Some advanced features

Here's a few other interesting features we included:

  • You can add manual rules to .ts-bulk-suppressions.json. For example, suppose that my-project/src/legacy-sdk contains hundreds of files that we never intend to fix. Rather than tracking thousands of individual suppressions, you could add a manual rule like this:
  • my-project/.ts-bulk-suppressions.json

      . . .
      "patternSuppressors": [
         {
           // Ignore codes TS7006 for all files under that directory:
           "pathRegExp": "/src/legacy-sdk/.*",
           "codes": [7006]
         }
      ]
      . . .
  • Ignoring external errors: The tool provides a way to ignore an error in files anywhere under the node_modules folder, as these files are typically not your team's responsibility. This is similar to skipLibCheck, but scoped to individual errors.
  • Ignoring collateral errors in CI: The compiler's semantic analysis sometimes produces situations where a change in one file creates an error in a seemingly unrelated file. When initially migrating a legacy project, it can be helpful for continuous integration (CI) jobs to ignore files that are not part of the changed fileset.

How it went

Here are some results from our first round of migration:

Total migrated:

51

projects

Teams that used the "patternSuppressors" feature:

4

projects

Teams that enabled "ignoreExternalError":

43

projects

Total TypeScript files in these projects:

18,998

files

Files with at least one bulk suppression:

4,017

files

Files that did NOT require any suppressions:

78.7%


This histogram highlights the top 10 most frequently suppressed errors during this migration:

Count

Code

TypeScript error

10,051

TS2339

Property '{0}' does not exist on type '{1}'.

3,366

TS7006

Parameter '{0}' implicitly has an '{1}' type.

3,234

TS2322

Type '{0}' is not assignable to type '{1}'.

1,840

TS2345

Argument of type '{0}' is not assignable to parameter of type '{1}'.

1,348

TS18046

'{0}' is of type 'unknown'.

1,415

TS7053

Element implicitly has an 'any' type because expression of type '{0}' can't be used to index type '{1}'.

796

TS2304

Cannot find name '{0}'.

719

TS2307

Cannot find module '{0}' or its corresponding type declarations.

677

TS6133

'{0}' is declared but never used

626

TS7031

Binding element '{0}' implicitly has an '{1}' type.

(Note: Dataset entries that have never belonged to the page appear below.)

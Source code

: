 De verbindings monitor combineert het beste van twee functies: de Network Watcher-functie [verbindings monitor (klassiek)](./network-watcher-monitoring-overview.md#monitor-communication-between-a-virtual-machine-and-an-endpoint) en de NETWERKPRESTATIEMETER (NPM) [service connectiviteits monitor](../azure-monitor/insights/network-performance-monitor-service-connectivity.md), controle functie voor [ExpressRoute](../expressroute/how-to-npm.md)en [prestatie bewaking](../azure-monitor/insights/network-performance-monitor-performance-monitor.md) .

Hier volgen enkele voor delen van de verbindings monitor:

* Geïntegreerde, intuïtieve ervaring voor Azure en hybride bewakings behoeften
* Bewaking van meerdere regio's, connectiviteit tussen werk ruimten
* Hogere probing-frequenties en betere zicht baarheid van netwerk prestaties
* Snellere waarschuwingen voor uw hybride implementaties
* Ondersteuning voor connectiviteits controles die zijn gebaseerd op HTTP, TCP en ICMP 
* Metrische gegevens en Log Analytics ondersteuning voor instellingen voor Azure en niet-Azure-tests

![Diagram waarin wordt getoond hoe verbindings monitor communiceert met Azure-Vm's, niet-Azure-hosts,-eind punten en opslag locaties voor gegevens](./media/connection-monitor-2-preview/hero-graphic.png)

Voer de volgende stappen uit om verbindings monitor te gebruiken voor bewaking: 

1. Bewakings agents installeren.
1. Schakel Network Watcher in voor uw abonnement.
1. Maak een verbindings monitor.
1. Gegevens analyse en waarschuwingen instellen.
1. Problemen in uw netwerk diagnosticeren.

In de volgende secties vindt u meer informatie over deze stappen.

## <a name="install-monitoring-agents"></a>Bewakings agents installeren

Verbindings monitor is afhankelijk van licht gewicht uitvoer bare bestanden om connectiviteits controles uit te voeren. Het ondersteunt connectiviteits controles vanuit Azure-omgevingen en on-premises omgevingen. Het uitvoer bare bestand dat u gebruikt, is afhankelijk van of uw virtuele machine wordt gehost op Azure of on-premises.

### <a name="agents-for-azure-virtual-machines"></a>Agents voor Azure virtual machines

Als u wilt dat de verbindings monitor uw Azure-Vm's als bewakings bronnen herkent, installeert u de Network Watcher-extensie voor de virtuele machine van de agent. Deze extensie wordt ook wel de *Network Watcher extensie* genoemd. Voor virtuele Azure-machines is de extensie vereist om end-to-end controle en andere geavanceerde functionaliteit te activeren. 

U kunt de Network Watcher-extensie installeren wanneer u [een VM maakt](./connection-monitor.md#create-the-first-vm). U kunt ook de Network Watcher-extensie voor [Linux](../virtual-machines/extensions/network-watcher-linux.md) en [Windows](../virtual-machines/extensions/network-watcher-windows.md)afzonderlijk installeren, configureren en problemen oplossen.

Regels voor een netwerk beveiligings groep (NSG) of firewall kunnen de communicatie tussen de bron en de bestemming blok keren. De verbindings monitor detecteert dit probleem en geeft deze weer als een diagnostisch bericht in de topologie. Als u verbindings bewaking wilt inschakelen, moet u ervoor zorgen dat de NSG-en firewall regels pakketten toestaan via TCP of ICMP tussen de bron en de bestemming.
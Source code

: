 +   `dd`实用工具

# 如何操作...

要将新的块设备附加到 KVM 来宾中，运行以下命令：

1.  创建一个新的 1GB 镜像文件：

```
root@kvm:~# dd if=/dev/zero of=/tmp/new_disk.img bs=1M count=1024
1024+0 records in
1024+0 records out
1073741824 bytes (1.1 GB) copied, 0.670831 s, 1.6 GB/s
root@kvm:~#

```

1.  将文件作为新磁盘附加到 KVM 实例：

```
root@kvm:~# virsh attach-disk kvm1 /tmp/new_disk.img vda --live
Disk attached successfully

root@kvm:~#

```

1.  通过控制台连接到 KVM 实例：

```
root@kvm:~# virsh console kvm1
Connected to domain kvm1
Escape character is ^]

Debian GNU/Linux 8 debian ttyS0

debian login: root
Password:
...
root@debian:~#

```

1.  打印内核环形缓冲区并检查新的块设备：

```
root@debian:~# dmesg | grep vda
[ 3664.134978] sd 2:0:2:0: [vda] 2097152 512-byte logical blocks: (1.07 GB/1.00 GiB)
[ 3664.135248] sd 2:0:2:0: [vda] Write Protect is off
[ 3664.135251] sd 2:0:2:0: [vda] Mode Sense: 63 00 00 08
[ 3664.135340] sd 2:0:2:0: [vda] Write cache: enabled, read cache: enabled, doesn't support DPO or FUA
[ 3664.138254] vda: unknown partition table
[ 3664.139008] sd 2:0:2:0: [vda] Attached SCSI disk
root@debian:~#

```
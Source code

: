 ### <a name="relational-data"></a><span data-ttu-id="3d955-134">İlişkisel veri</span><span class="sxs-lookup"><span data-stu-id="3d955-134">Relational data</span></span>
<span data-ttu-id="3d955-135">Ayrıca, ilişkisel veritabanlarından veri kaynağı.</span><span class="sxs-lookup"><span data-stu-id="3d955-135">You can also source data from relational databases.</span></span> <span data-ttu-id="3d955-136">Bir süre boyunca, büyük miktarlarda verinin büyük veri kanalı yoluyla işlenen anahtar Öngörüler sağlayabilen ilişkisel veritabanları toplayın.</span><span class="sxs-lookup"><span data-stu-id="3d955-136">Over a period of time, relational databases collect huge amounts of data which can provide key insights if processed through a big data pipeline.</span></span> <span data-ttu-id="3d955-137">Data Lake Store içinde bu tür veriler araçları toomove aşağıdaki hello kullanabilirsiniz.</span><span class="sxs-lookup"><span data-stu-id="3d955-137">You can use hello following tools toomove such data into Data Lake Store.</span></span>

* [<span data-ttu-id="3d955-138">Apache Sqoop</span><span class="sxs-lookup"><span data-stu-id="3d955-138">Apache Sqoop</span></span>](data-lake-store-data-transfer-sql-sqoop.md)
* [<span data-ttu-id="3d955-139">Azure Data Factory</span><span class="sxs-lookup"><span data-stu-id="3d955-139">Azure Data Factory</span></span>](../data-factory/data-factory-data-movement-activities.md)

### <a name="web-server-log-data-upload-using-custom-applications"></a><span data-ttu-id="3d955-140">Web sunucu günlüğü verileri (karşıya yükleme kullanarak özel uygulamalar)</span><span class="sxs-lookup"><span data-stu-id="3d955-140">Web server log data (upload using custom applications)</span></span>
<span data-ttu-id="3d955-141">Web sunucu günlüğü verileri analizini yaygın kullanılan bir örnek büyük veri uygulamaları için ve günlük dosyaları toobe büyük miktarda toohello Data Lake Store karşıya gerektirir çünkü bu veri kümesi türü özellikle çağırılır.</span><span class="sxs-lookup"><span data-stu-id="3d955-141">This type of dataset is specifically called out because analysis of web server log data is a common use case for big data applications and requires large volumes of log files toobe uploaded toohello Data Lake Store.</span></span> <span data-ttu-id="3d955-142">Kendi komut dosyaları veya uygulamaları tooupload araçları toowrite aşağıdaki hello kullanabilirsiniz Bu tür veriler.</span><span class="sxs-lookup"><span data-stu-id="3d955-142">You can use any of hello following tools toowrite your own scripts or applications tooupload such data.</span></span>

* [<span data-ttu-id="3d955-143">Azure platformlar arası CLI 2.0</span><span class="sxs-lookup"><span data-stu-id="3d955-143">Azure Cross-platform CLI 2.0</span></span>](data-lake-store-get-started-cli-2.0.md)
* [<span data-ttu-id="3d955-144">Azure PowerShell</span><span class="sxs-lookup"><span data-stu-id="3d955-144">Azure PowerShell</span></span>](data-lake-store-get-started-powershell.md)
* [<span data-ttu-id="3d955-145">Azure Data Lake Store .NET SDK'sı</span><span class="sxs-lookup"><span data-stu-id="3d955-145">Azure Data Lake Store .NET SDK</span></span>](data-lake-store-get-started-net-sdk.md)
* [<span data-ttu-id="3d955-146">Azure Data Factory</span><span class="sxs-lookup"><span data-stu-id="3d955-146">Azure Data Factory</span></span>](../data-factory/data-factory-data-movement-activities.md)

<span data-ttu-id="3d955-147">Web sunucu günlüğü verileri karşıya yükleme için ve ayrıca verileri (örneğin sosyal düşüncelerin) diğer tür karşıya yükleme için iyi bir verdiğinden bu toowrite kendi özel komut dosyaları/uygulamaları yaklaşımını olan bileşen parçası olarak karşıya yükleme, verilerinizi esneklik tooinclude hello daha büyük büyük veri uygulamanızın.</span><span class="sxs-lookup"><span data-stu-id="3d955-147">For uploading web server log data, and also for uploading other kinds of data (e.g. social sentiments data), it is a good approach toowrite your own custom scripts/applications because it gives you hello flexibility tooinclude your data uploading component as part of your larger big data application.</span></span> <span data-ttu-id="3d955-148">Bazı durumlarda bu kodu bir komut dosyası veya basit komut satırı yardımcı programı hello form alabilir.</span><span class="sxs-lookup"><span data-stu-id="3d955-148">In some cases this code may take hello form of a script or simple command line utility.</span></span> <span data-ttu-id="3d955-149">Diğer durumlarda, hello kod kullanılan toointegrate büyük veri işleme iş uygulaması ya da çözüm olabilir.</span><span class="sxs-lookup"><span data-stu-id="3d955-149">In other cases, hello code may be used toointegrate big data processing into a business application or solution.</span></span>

Some of these errors sound nontrivial, but they are problems in the type system; the runtime code was previously working and continues to work without issues. The important result is that 78% of files can now move forward using best practices. The legacy issues can be fixed when (or if) new work is required for those files. Without a way to fix problems incrementally, we would not have been able to adopt the newer compiler configuration at all.

The road ahead

Although ts-bulk-suppress enabled us to get more projects migrated to use our recommended checks, the story isn't over. We're planning more features such as integration with toolchains (that invoke tsc via an API), watch mode, and also support for the VS Code language service. The problems solved by this tool are not unique to TikTok. Anyone trying to modernize a large TypeScript codebase will face these same challenges. If you find this tool useful, maybe you can contribute to its development! Or simply create a GitHub issue and tell us about your experience. That's all for today!